------ EXTRACTED ENTRIES ------

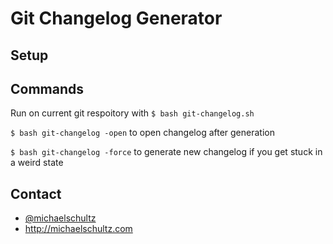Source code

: # Git Changelog Generator

## Setup


## Commands
Run on current git respoitory with `$ bash git-changelog.sh`

`$ bash git-changelog -open` to open changelog after generation

`$ bash git-changelog -force` to generate new changelog if you get stuck in a weird state

## Contact
- [@michaelschultz](http://twitter.com/@michaelschultz)
- http://michaelschultz.com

------

• WHAT YOU WILL DO:
A copy of each line above that holds the word "michaelschultz" is the expected answer.

• WRITTEN REPLY:
- [@michaelschultz](http://twitter.com/@michaelschultz)
- http://michaelschultz.com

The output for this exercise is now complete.